The fundraiser wants the community to take a stand against domestic violence, with the proceeds from the silent auctions and specialty cocktails going to the shelter. “I ran into a man the other day who asked how he can help,” said Neller. “His mom fled an abusive relationship with him when he was young and they stayed in a shelter; now he wants to help others who are in the same situation.”
Other services offered beyond the emergency shelter are a 24-hour crisis hotline, individual supportive counseling and advocacy, assessment of children, information and referral, case management, community education, professional training, primary prevention, courthouse advocacy, outreach services and safety planning. All services are accessed through the 24-hour crisis line, 305-743-4440.
And all of it is for free. “We don’t charge the victims of domestic violence one penny,” said Neller.

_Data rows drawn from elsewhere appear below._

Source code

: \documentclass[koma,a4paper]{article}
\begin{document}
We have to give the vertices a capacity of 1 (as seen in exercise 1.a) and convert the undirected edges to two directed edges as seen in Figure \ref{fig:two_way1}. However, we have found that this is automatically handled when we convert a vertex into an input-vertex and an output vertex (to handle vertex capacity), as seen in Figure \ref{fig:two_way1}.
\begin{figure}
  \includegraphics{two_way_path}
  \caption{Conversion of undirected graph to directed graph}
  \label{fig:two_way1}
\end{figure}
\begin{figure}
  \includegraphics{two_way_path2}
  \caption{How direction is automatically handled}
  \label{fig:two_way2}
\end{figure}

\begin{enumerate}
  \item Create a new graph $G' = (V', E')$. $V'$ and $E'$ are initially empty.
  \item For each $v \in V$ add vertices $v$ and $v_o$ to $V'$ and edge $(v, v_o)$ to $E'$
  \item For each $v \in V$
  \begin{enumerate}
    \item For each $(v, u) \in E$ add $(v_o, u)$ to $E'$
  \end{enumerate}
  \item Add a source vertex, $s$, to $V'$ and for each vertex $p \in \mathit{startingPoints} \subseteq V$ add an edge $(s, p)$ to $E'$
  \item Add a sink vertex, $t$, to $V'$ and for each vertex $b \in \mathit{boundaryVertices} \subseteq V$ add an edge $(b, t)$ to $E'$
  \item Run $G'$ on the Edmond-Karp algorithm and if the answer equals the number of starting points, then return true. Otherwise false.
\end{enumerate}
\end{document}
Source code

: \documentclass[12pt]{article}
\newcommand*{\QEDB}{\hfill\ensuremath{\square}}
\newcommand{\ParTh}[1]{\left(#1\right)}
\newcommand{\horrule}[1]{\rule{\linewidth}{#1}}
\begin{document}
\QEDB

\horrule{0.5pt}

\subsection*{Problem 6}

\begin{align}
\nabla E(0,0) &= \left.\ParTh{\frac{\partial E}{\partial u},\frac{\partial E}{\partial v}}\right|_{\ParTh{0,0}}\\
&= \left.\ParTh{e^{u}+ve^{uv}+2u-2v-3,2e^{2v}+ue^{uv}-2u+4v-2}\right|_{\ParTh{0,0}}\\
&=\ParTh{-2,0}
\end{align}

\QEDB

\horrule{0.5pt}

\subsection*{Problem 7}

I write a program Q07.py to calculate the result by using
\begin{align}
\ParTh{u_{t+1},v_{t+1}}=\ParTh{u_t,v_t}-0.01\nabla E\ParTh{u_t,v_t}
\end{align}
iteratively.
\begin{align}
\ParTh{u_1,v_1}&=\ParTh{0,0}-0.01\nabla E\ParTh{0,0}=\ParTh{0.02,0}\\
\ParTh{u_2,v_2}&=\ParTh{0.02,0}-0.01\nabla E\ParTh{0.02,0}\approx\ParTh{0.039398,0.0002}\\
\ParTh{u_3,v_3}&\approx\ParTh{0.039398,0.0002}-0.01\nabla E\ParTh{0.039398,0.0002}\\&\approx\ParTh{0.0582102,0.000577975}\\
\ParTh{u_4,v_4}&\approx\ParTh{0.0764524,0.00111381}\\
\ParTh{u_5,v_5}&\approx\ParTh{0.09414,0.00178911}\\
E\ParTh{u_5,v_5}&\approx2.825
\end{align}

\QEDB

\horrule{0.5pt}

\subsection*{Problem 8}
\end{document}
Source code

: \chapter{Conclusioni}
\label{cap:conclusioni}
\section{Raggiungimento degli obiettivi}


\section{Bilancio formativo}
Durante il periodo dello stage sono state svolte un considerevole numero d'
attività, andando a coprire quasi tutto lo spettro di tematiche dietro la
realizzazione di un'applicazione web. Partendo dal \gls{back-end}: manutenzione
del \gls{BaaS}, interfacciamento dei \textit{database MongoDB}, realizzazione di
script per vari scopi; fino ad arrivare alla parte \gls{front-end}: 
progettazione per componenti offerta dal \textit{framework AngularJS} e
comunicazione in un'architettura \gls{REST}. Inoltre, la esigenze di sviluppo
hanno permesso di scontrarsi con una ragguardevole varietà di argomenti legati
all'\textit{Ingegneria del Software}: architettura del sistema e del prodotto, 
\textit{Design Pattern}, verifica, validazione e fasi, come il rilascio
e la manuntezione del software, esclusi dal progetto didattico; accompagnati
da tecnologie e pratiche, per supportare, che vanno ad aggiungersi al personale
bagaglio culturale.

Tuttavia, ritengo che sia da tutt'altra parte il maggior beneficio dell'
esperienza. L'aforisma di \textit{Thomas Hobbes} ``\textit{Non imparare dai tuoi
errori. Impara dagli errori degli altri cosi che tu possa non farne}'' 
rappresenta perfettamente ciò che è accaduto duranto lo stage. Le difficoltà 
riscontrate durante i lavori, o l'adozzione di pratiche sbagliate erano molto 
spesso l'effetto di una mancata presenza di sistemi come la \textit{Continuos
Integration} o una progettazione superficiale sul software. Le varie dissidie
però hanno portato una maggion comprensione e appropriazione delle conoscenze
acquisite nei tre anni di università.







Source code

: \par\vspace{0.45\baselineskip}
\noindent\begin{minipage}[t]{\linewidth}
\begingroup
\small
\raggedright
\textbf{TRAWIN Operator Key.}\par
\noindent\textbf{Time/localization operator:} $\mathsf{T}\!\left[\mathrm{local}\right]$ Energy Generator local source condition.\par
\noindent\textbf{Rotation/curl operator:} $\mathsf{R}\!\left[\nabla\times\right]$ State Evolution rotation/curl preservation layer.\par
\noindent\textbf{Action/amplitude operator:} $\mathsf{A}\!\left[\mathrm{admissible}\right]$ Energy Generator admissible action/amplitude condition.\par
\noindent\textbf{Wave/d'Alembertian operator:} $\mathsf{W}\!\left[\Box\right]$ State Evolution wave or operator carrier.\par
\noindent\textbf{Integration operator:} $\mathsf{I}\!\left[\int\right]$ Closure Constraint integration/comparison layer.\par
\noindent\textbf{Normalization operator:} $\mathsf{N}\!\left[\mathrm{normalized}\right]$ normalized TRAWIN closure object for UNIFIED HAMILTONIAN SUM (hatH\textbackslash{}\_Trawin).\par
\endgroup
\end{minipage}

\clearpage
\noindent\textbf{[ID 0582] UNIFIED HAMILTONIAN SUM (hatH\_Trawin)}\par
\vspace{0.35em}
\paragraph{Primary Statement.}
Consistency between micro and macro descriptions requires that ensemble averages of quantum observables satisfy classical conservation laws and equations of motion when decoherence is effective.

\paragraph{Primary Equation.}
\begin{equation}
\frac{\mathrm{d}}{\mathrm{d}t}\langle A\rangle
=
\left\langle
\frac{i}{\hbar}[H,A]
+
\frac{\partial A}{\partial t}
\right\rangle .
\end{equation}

Jennifer Powell, also a board member of DAS, said Monroe County doesn’t have any less of an issue than anywhere else. “It’s a blight on our society and I am working as hard as I can to help people who are trying to survive this,” she said. “It is difficult to reach out for help. I want people to know that we are there for them.”
The shelter is working on a capital campaign to eventually rebuild the 25-bed Middle Keys shelter that was lost in Hurricane Irma. In the meantime, officials are working on outreach and matching funds with fundraisers like the upcoming “Bubbles and Bids.”
For more information on the shelter or the upcoming fundraisers, email firstname.lastname@example.org.
‘All I have left is memories’
“Are you hungry?” One blink. “Want me to change the channel?” Two blinks. “Are you comfortable?” Two blinks. “I love you, mom.” One blink. “Meet your first granddaughter!” A smile, one blink. “Happy birthday” One blink.
This is how Alyssa Morgan, a teacher at Stanley Switlik, used to communicate with her mom. One blink for yes. Two blinks for no. On April 14, 2012, her mother was strangled, beaten, and left for dead by someone she tried to love and support. She was a victim of domestic violence.
“This can happen to anyone,” said Morgan. “Your sister, your co-worker, your best friend, college roommate, neighbor, and even you.”
Every 10 seconds someone becomes a victim of domestic violence. Morgan urges people to volunteer, support and donate to domestic abuse shelters. “The more word gets out about this, the more likely someone’s life will be saved,” she said.
On Oct. 9, 2015, Jean Marie Morgan died. Her daughters Alyssa and Krista, both Marathon High School graduates, never heard their mom’s pretty voice again because of domestic violence.